Don’t the Irish deserve to keep a homeland?

     That word “homeland” has undergone some twisting and stretching in recent years. Some folks use it to mean “where we originated;” some to mean “where we’ve been for centuries;” some to mean “where we want to be.” In the case of Ireland and its native-born population, the meaning is somewhere between the first and second usages: Ireland and Scotland exchanged large fractions of their populations long ago. Nevertheless, for at least a millennium, Ireland has been occupied by a people consistent in heritage and culture, overwhelmingly white and Christian.

     The African diaspora (my fingers badly wanted to type “disaster” and very nearly succeeded) that has addressed the Emerald Isle, if permitted to continue, might overwhelm that native population completely. The numbers involved are convincing.

     No First World nation that has allowed the mass immigration of African blacks has benefited by it. No land that has endured such an influx has not suffered. Heightened crime, social pathologies, and political turmoil always follow. Ireland will not be exempt.

     Now let’s look at another homeland of interest: the nation of Israel.

     The state of Israel was born shortly after World War II, in the region that constituted classical Judea and Samaria as they existed in the time of Christ. It was a bloody birth, though it needn’t have been so. The UN, aware that a mass of European Jews had migrated to the region after the war, decreed a partition of Palestine intended to create two nations: Israel and Transjordan (now just Jordan). The Arab / Muslim population of Palestine resisted unsuccessfully, and the rest is history.

     The Jews who populated that new nation hadn’t “always lived there.” They hadn’t “lived there for centuries.” But it was where they wanted to be. Geographically, it was an element of their heritage and remained important to their religion. They established a Jewish state there by force of arms and have succeeded in holding it despite several attempts by neighboring states to eject them.

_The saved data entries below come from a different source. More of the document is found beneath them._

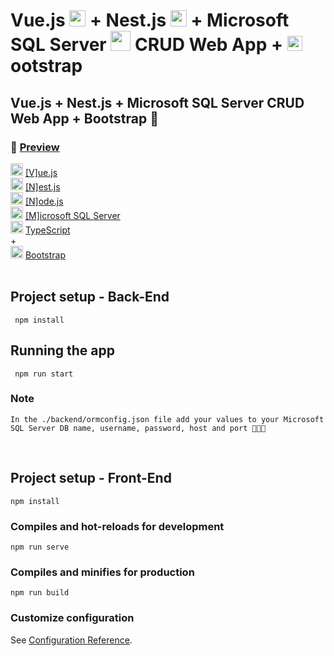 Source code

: # Vue.js <img src="https://cdn.icon-icons.com/icons2/2107/PNG/512/file_type_vue_icon_130078.png" width="26px"/> + Nest.js <img src="https://cdn.icon-icons.com/icons2/2107/PNG/512/file_type_nestjs_icon_130355.png" width="26px"/> + Microsoft SQL Server <img src="https://cdn-icons-png.flaticon.com/512/5968/5968364.png" width="32px"/> CRUD Web App \+ <img src="https://cdn.icon-icons.com/icons2/2415/PNG/512/bootstrap_plain_logo_icon_146619.png" width="24px"/>ootstrap

## Vue.js + Nest.js + Microsoft SQL Server CRUD Web App + Bootstrap 🙌 <br>

### 🎥 [Preview](https://youtu.be/n0HTvfQ64No)<br>

<img src="https://cdn.icon-icons.com/icons2/2107/PNG/512/file_type_vue_icon_130078.png" width="20px"/> [[V]ue.js](https://v3.vuejs.org/)<br>
<img src="https://cdn.icon-icons.com/icons2/2107/PNG/512/file_type_nestjs_icon_130355.png" width="20px"/> [[N]est.js](https://nestjs.com/) <br>
<img src="https://cdn.icon-icons.com/icons2/2107/PNG/512/file_type_node_icon_130301.png" width="20px"/> [[N]ode.js](https://nodejs.org/en/)<br>
<img src="https://cdn-icons-png.flaticon.com/512/5968/5968364.png" width="20px"/> [[M]icrosoft SQL Server](https://www.microsoft.com/en-us/sql-server/)<br>
<img src="https://cdn.icon-icons.com/icons2/2107/PNG/512/file_type_typescript_official_icon_130107.png" width="20px"/> [TypeScript](https://www.typescriptlang.org/)<br>
\+ <br>
<img src="https://cdn.icon-icons.com/icons2/2415/PNG/512/bootstrap_plain_logo_icon_146619.png" width="20px"/> [Bootstrap](https://getbootstrap.com/)<br><br>

## Project setup - Back-End

```
 npm install
```

## Running the app

```
 npm run start
```

### Note

```
In the ./backend/ormconfig.json file add your values to your Microsoft SQL Server DB name, username, password, host and port 🔗🧔🔐
```

<br>

## Project setup - Front-End

```
npm install
```

### Compiles and hot-reloads for development

```
npm run serve
```

### Compiles and minifies for production

```
npm run build
```

### Customize configuration

See [Configuration Reference](https://cli.vuejs.org/config/).
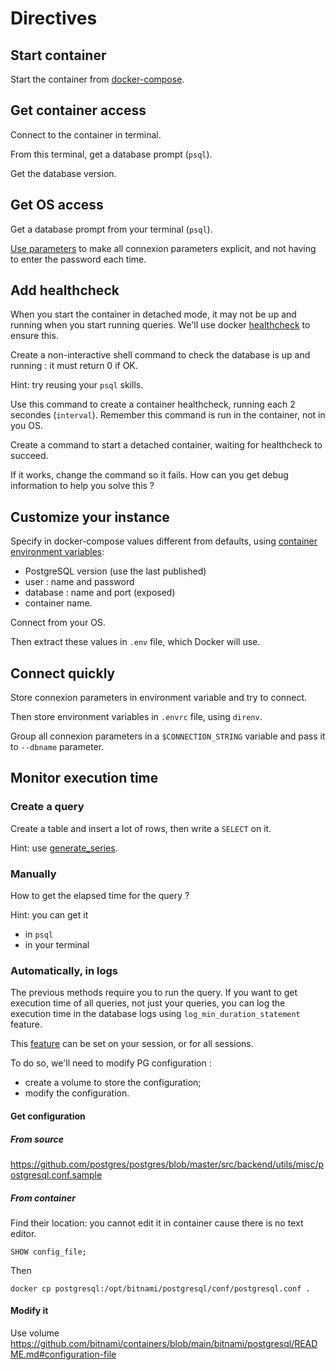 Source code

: # Directives

## Start container

Start the container from [docker-compose](docker-compose.yml).

## Get container access

Connect to the container in terminal.

From this terminal, get a database prompt (`psql`).

Get the database version.

## Get OS access

Get a database prompt from your terminal (`psql`).

[Use parameters](https://www.postgresql.org/docs/current/app-psql.html) to make all connexion parameters explicit, and not having to enter the password each time.

## Add healthcheck

When you start the container in detached mode, it may not be up and running when you start running queries. We'll use docker [healthcheck](https://docs.docker.com/reference/compose-file/services/#healthcheck) to ensure this.

Create a non-interactive shell command to check the database is up and running : it must return 0 if OK.

Hint: try reusing your `psql` skills.

Use this command to create a container healthcheck, running each 2 secondes (`interval`). Remember this command is run in the container, not in you OS.

Create a command to start a detached container, waiting for healthcheck to succeed.

If it works, change the command so it fails. How can you get debug information to help you solve this ?

## Customize your instance

Specify in docker-compose values different from defaults, using [container environment variables](https://github.com/bitnami/containers/blob/main/bitnami/postgresql/README.md#configuration):
- PostgreSQL version (use the last published)
- user : name and password
- database : name and port (exposed)
- container name.

Connect from your OS.

Then extract these values in `.env` file, which Docker will use.

## Connect quickly

Store connexion parameters in environment variable and try to connect.

Then store environment variables in `.envrc` file, using `direnv`.

Group all connexion parameters in a `$CONNECTION_STRING` variable and pass it to `--dbname` parameter.

## Monitor execution time

### Create a query

Create a table and insert a lot of rows, then write a `SELECT` on it.

Hint: use [generate_series](https://www.postgresql.org/docs/current/functions-srf.html#FUNCTIONS-SRF-SERIES).

### Manually

How to get the elapsed time for the query ?

Hint: you can get it
- in `psql`
- in your terminal

### Automatically, in logs

The previous methods require you to run the query. If you want to get execution time of all queries, not just your queries, you can log the execution time in the database logs using `log_min_duration_statement` feature.

This [feature](https://www.postgresql.org/docs/current/runtime-config-logging.html#RUNTIME-CONFIG-LOGGING-WHEN) can be set on your session, or for all sessions.

To do so, we'll need to modify PG configuration :
- create a volume to store the configuration;
- modify the configuration.


#### Get configuration

##### From source
https://github.com/postgres/postgres/blob/master/src/backend/utils/misc/postgresql.conf.sample

##### From container

Find their location: you cannot edit it in container cause there is no text editor.
```postgresql
SHOW config_file;
```

Then
```shell
docker cp postgresql:/opt/bitnami/postgresql/conf/postgresql.conf .
```

#### Modify it

Use volume
https://github.com/bitnami/containers/blob/main/bitnami/postgresql/README.md#configuration-file
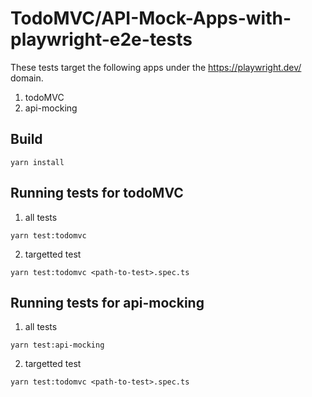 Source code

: # TodoMVC/API-Mock-Apps-with-playwright-e2e-tests

These tests target the following apps under the https://playwright.dev/ domain.

1) todoMVC
2) api-mocking

## Build

```
yarn install
```

## Running tests for todoMVC

1) all tests

```
yarn test:todomvc
```

2) targetted test

```
yarn test:todomvc <path-to-test>.spec.ts
```

## Running tests for api-mocking

1) all tests

```
yarn test:api-mocking
```

2) targetted test

```
yarn test:todomvc <path-to-test>.spec.ts
``` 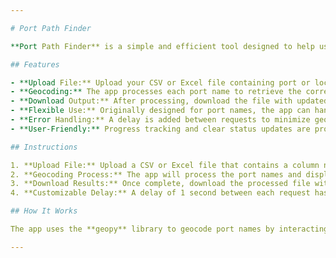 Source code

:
 ```yaml
---

# Port Path Finder

**Port Path Finder** is a simple and efficient tool designed to help users find the geographical coordinates (latitude and longitude) of ports or locations from a list of names provided in CSV or Excel files. It uses geocoding to map location names to coordinates, making it useful for anyone working with port data or any place-based datasets.

## Features

- **Upload File:** Upload your CSV or Excel file containing port or location names.
- **Geocoding:** The app processes each port name to retrieve the corresponding latitude and longitude.
- **Download Output:** After processing, download the file with updated location coordinates in Excel format.
- **Flexible Use:** Originally designed for port names, the app can handle any location data as long as the column is named "Port Name."
- **Error Handling:** A delay is added between requests to minimize geocoding errors.
- **User-Friendly:** Progress tracking and clear status updates are provided during the geocoding process.

## Instructions

1. **Upload File:** Upload a CSV or Excel file that contains a column named "Port Name."
2. **Geocoding Process:** The app will process the port names and display a progress bar during the geocoding process.
3. **Download Results:** Once complete, download the processed file with the latitude and longitude of each port.
4. **Customizable Delay:** A delay of 1 second between each request has been added to avoid errors related to rate limits.

## How It Works

The app uses the **geopy** library to geocode port names by interacting with the OpenStreetMap Nominatim service. For each location, it retrieves the geographical coordinates and appends them to the original dataset, which you can download after processing.

---
```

     Even so, Israel many non-Jewish residents. In particular, the Arab / Muslim population of Israel is quite large: about 20% of the country’s population. Some of the troubles that have beset Israel have flowed from militant members of that fraction, with assistance from the surrounding Arab / Muslim states.

     The Jews of Israel, and their supporters worldwide, maintain that Israel is the Jewish homeland and must be maintained and respected as such. While their claim has historical support, it’s dismissed by their neighbors and argued against by others worldwide.

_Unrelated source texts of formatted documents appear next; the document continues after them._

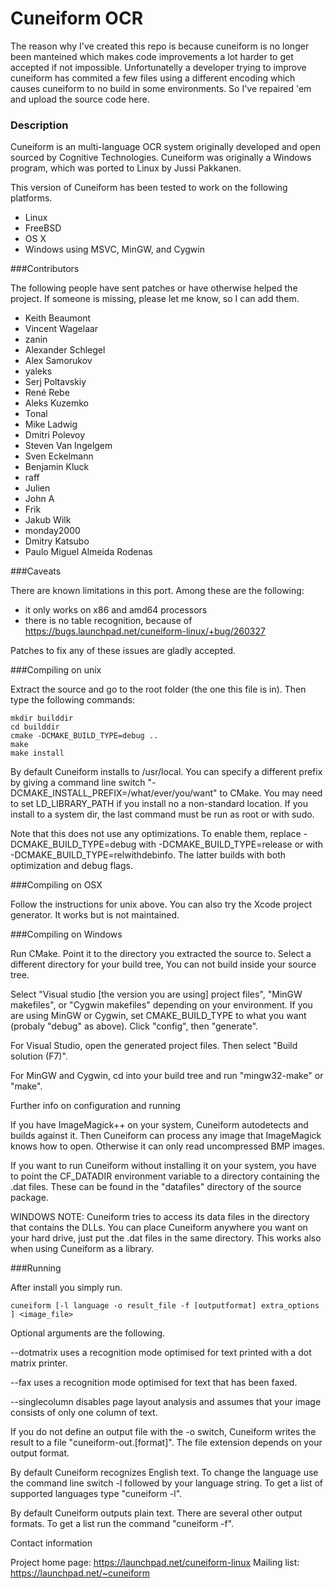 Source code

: # Cuneiform OCR
The reason why I've created this repo is because cuneiform is no longer been manteined which makes code improvements a lot harder to get accepted if not impossible. Unfortunatelly a developer trying to improve cuneiform has commited a few files using a different encoding which causes cuneiform to no build in some environments. So I've repaired 'em and upload the source code here.

### Description
Cuneiform is an multi-language OCR system originally developed
and open sourced by Cognitive Technologies. Cuneiform was
originally a Windows program, which was ported to Linux
by Jussi Pakkanen. 

This version of Cuneiform has been tested to work on the following
platforms.

* Linux
* FreeBSD
* OS X
* Windows using MSVC, MinGW, and Cygwin

###Contributors

The following people have sent patches or have otherwise helped the
project. If someone is missing, please let me know, so I can add them.

* Keith Beaumont
* Vincent Wagelaar
* zanin
* Alexander Schlegel
* Alex Samorukov
* yaleks
* Serj Poltavskiy
* René Rebe
* Aleks Kuzemko
* Tonal
* Mike Ladwig
* Dmitri Polevoy
* Steven Van Ingelgem
* Sven Eckelmann
* Benjamin Kluck
* raff
* Julien
* John A
* Frik
* Jakub Wilk
* monday2000
* Dmitry Katsubo
* Paulo Miguel Almeida Rodenas

###Caveats

There are known limitations in this port. Among these are the following:

- it only works on x86 and amd64 processors
- there is no table recognition, because of
  https://bugs.launchpad.net/cuneiform-linux/+bug/260327

Patches to fix any of these issues are gladly accepted.


###Compiling on unix

Extract the source and go to the root folder (the one this file is in).
Then type the following commands:
```Shell
mkdir builddir
cd builddir
cmake -DCMAKE_BUILD_TYPE=debug ..
make
make install
```
By default Cuneiform installs to /usr/local. You can specify a different prefix
by giving a command line switch "-DCMAKE_INSTALL_PREFIX=/what/ever/you/want"
to CMake. You may need to set LD_LIBRARY_PATH if you install no a non-standard
location. If you install to a system dir, the last command must be run as root
or with sudo.

Note that this does not use any optimizations. To enable them, replace
-DCMAKE_BUILD_TYPE=debug with -DCMAKE_BUILD_TYPE=release or with
-DCMAKE_BUILD_TYPE=relwithdebinfo. The latter builds with both optimization
and debug flags.


###Compiling on OSX

Follow the instructions for unix above. You can also try the Xcode project
generator. It works but is not maintained.


###Compiling on Windows

Run CMake. Point it to the directory you extracted the source to. 
Select a different directory for your build tree, You can not build inside
your source tree.

Select "Visual studio [the version you are using] project files", 
"MinGW makefiles", or "Cygwin makefiles" depending on your environment.
If you are using MinGW or Cygwin, set CMAKE_BUILD_TYPE to what you want
(probaly "debug" as above). Click "config", then "generate".

For Visual Studio, open the generated project files.
Then select "Build solution (F7)".

For MinGW and Cygwin, cd into your build tree and run "mingw32-make" or "make". 


Further info on configuration and running

If you have ImageMagick++ on your system, Cuneiform autodetects and builds
against it. Then Cuneiform can process any image that ImageMagick knows how
to open. Otherwise it can only read uncompressed BMP images.

If you want to run Cuneiform without installing it on your system, you
have to point the CF_DATADIR environment variable to a directory
containing the .dat files. These can be found in the "datafiles"
directory of the source package.

WINDOWS NOTE: Cuneiform tries to access its data files in the
directory that contains the DLLs. You can place Cuneiform
anywhere you want on your hard drive, just put the .dat files
in the same directory. This works also when using Cuneiform
as a library.


###Running

After install you simply run.

```Shell
cuneiform [-l language -o result_file -f [outputformat] extra_options ] <image_file>
```
Optional arguments are the following.

--dotmatrix uses a recognition mode optimised for text printed with a
dot matrix printer.

--fax uses a recognition mode optimised for text that has been faxed.

--singlecolumn disables page layout analysis and assumes that your
image consists of only one column of text.

If you do not define an output file with the -o switch, Cuneiform
writes the result to a file "cuneiform-out.[format]". The file extension
depends on your output format.

By default Cuneiform recognizes English text. To change the language use the
command line switch -l followed by your language string. To get a list of
supported languages type "cuneiform -l".

By default Cuneiform outputs plain text. There are several other output formats.
To get a list run the command "cuneiform -f".


Contact information

Project home page: https://launchpad.net/cuneiform-linux
Mailing list: https://launchpad.net/~cuneiform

     So in one case, we have a native population that has been on the ground for many centuries, which is threatened by an influx of Africans. In the other, we have a population descended from a millennia-long diaspora, which partly displaced the residents and culture of that place about eighty years ago and established a wholly different social and political structure there. Yet both these lands are claimed as homelands by those who currently constitute their dominant culture. Given such a divergence of usages, is it possible to make something consistent out of the “homeland” argument?

     Is there a coherent argument for ethnic homelands that would cover both cases? How about cases that aren’t yet “settled” in any sense? Do the Romany have a homeland? How about the Amerinds? What about populations that have colonized and conquered places far from their points of ethnic origin…such as the Euro-Caucasian settlers of North America?

     There are a number of generally-agreed-upon homelands, conceded to their populations and kept safe from immigration. The Andaman Islands are one such. There are several communities in Northwestern Canada, Alaska, and the Aleutian archipelago, where entry is tightly restricted. But the homeland argument isn’t about those places and their peoples. It focuses on places that have been made desirable by one population and are now envied by others.

     It’s an argument that won’t be settled in our lifetimes, if ever.

     One final observation for the morning: Some years ago Israel officially conceded a large swath of the “West Bank” district to the Arab-Palestinian irredentists. The Jewish population was removed from the area, but left behind all the infrastructure and enterprise they had already built there. Within a few weeks, the greater part of that infrastructure and enterprise had been reduced to rubble and flinders by the new “owners.” They were crying poverty and demanding “aid” immediately thereafter.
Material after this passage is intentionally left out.